--- EXERCISE DIRECTIONS ---
The job is to find each line of the records below that includes the word "należy" and copy it.

Recorded data

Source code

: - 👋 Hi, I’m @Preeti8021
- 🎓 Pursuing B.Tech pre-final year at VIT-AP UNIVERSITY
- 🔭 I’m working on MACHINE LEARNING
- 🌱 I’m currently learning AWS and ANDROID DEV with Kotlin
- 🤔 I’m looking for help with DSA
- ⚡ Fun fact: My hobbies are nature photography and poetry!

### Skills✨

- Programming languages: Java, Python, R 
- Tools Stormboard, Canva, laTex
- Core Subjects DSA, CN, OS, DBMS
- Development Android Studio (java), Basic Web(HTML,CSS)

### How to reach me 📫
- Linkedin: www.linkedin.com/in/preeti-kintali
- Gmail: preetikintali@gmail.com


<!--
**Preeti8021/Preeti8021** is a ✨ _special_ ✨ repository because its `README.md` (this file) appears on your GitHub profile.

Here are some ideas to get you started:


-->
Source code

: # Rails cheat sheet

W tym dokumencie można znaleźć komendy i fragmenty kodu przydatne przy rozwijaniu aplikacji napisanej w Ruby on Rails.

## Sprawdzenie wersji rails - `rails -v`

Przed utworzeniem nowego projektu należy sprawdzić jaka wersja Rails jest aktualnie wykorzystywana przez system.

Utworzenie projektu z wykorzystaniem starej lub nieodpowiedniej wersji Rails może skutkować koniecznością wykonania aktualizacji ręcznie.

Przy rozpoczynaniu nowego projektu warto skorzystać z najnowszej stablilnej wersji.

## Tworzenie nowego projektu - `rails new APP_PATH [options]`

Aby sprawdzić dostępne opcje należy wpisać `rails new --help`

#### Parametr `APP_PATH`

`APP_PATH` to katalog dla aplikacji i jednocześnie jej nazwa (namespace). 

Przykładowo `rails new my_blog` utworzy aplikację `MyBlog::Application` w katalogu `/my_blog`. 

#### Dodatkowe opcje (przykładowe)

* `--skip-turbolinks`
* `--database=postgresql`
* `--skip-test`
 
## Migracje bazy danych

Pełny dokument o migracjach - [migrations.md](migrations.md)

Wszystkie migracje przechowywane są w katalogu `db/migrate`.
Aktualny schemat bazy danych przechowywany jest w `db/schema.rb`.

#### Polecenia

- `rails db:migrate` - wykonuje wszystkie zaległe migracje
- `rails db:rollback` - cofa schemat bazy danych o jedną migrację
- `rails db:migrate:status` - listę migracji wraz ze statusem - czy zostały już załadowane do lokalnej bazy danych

--- ANSWER BOX ---
Przed utworzeniem nowego projektu należy sprawdzić jaka wersja Rails jest aktualnie wykorzystywana przez system.
Aby sprawdzić dostępne opcje należy wpisać `rails new --help`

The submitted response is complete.